[The data]:

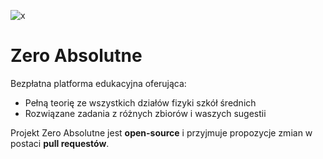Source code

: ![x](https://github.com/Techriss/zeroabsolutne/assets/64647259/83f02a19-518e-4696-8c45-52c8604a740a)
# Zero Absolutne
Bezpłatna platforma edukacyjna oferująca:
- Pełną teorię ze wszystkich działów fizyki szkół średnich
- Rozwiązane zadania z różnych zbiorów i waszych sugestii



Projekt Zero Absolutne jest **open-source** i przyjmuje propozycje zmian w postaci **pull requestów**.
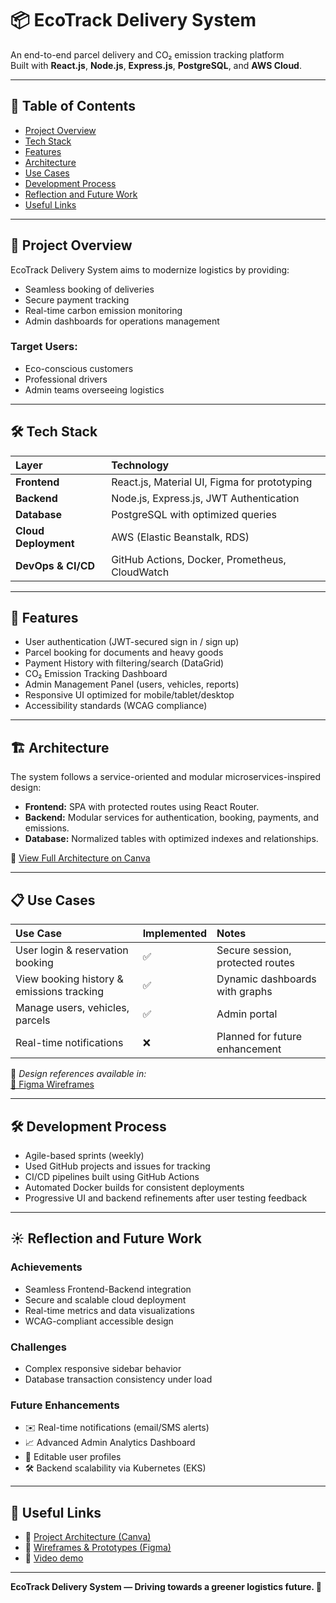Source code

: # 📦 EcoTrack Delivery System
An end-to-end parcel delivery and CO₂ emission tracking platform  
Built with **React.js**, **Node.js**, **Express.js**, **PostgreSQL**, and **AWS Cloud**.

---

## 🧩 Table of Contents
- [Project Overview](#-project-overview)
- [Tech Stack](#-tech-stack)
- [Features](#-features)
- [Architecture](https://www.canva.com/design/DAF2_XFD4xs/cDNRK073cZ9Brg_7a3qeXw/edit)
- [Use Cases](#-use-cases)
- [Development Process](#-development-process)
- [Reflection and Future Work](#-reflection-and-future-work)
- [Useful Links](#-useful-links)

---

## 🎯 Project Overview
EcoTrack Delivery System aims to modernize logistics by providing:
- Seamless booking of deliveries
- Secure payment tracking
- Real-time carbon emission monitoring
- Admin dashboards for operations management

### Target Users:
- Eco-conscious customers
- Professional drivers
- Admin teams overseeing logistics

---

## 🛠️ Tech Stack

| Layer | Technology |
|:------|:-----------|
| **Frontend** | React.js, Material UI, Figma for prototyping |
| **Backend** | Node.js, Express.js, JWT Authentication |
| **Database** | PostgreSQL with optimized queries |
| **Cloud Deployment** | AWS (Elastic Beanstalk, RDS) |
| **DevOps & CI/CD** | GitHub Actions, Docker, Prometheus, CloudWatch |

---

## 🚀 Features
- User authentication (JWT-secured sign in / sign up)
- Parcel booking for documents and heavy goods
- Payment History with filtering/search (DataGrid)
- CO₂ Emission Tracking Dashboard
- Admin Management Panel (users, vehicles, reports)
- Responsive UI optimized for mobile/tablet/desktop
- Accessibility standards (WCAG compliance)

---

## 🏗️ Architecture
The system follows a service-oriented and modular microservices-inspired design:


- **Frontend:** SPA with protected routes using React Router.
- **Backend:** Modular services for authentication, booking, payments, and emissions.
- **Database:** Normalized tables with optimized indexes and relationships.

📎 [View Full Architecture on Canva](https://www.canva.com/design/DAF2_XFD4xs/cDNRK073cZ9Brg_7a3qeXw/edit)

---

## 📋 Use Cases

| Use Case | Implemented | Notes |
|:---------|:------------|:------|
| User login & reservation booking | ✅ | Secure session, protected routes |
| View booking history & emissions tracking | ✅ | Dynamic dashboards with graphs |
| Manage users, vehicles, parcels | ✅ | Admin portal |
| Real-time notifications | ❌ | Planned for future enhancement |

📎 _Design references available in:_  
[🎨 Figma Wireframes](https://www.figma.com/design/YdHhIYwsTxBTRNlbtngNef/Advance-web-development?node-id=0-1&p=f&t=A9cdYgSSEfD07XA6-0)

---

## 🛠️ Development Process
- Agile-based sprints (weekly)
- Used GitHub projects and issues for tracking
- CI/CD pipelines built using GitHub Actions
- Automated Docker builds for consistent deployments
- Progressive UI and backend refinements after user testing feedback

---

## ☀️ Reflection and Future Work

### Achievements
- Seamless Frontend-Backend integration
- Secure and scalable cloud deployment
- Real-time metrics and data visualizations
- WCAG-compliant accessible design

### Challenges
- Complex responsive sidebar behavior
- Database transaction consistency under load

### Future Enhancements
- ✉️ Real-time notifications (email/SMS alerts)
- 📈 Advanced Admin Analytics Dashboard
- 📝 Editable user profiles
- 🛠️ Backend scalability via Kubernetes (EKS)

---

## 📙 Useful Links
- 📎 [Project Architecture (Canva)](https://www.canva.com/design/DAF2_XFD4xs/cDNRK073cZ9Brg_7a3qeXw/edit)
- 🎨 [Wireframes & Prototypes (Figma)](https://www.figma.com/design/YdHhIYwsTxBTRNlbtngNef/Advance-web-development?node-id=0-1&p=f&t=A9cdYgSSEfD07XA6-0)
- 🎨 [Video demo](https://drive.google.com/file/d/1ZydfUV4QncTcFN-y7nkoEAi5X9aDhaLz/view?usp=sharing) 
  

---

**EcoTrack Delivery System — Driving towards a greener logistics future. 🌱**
--
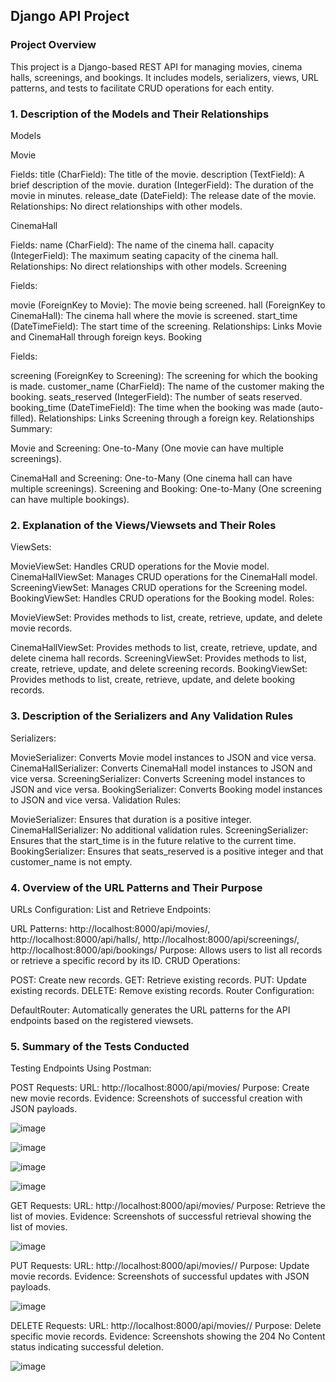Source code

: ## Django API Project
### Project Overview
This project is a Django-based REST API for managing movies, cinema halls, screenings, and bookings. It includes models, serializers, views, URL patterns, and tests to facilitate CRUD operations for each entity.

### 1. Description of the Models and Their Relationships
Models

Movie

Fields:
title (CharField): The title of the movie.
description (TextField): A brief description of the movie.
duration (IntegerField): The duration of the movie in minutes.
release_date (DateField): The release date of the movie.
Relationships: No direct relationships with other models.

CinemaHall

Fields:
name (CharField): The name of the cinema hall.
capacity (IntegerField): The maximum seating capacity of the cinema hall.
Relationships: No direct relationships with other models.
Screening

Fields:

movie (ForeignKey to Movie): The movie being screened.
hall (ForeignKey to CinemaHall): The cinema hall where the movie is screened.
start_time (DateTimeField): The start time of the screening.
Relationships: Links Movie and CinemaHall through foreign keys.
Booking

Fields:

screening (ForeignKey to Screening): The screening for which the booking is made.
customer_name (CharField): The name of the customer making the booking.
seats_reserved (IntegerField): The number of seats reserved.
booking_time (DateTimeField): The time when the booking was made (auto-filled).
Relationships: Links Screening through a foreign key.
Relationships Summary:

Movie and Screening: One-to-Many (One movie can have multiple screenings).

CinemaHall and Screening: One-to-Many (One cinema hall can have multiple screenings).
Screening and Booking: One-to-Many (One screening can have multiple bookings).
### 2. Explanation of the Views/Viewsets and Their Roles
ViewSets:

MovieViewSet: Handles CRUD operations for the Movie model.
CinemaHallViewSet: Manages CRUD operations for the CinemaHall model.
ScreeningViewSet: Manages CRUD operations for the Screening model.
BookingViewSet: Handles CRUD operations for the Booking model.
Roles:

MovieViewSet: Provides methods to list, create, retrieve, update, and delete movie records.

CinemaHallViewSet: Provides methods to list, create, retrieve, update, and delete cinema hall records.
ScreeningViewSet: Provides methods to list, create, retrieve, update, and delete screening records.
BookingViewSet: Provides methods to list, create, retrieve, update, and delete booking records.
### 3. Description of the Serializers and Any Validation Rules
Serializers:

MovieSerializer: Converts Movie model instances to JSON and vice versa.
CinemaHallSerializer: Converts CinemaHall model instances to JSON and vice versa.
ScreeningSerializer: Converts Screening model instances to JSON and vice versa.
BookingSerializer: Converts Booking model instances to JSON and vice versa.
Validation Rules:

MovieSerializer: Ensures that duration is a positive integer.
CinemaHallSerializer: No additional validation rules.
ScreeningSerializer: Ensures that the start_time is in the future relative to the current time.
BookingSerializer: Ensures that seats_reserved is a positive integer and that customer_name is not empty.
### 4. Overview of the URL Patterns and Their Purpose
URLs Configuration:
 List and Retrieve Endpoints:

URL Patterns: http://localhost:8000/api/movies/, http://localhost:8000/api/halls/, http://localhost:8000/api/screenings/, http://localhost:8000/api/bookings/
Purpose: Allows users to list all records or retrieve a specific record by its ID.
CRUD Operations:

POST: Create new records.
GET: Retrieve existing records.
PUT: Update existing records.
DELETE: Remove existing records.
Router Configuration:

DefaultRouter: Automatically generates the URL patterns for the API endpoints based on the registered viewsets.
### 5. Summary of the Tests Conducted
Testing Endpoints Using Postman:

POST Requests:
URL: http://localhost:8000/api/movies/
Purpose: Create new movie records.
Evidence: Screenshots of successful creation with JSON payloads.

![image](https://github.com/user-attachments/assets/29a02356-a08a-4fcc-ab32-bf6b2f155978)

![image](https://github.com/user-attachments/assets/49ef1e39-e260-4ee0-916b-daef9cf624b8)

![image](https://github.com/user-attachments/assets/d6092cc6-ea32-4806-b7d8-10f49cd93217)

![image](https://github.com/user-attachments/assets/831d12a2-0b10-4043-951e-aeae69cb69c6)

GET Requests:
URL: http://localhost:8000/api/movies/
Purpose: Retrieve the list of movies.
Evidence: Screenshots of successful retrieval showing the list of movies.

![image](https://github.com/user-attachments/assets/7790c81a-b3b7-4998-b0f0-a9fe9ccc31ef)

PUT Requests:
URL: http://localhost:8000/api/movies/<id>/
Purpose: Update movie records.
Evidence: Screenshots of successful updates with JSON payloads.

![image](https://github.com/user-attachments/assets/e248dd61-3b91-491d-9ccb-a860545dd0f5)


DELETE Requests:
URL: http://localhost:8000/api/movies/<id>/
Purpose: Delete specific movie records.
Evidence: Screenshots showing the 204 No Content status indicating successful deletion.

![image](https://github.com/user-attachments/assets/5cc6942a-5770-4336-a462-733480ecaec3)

[What needs to be done]: Among the entries above, locate the lines containing "Screening and Booking: One-to-Many" and "CinemaHallViewSet: Manages CRUD", and transcribe exactly those two lines and all lines between.

[Problem solution]:
Screening and Booking: One-to-Many (One screening can have multiple bookings).
### 2. Explanation of the Views/Viewsets and Their Roles
ViewSets:

MovieViewSet: Handles CRUD operations for the Movie model.
CinemaHallViewSet: Manages CRUD operations for the CinemaHall model.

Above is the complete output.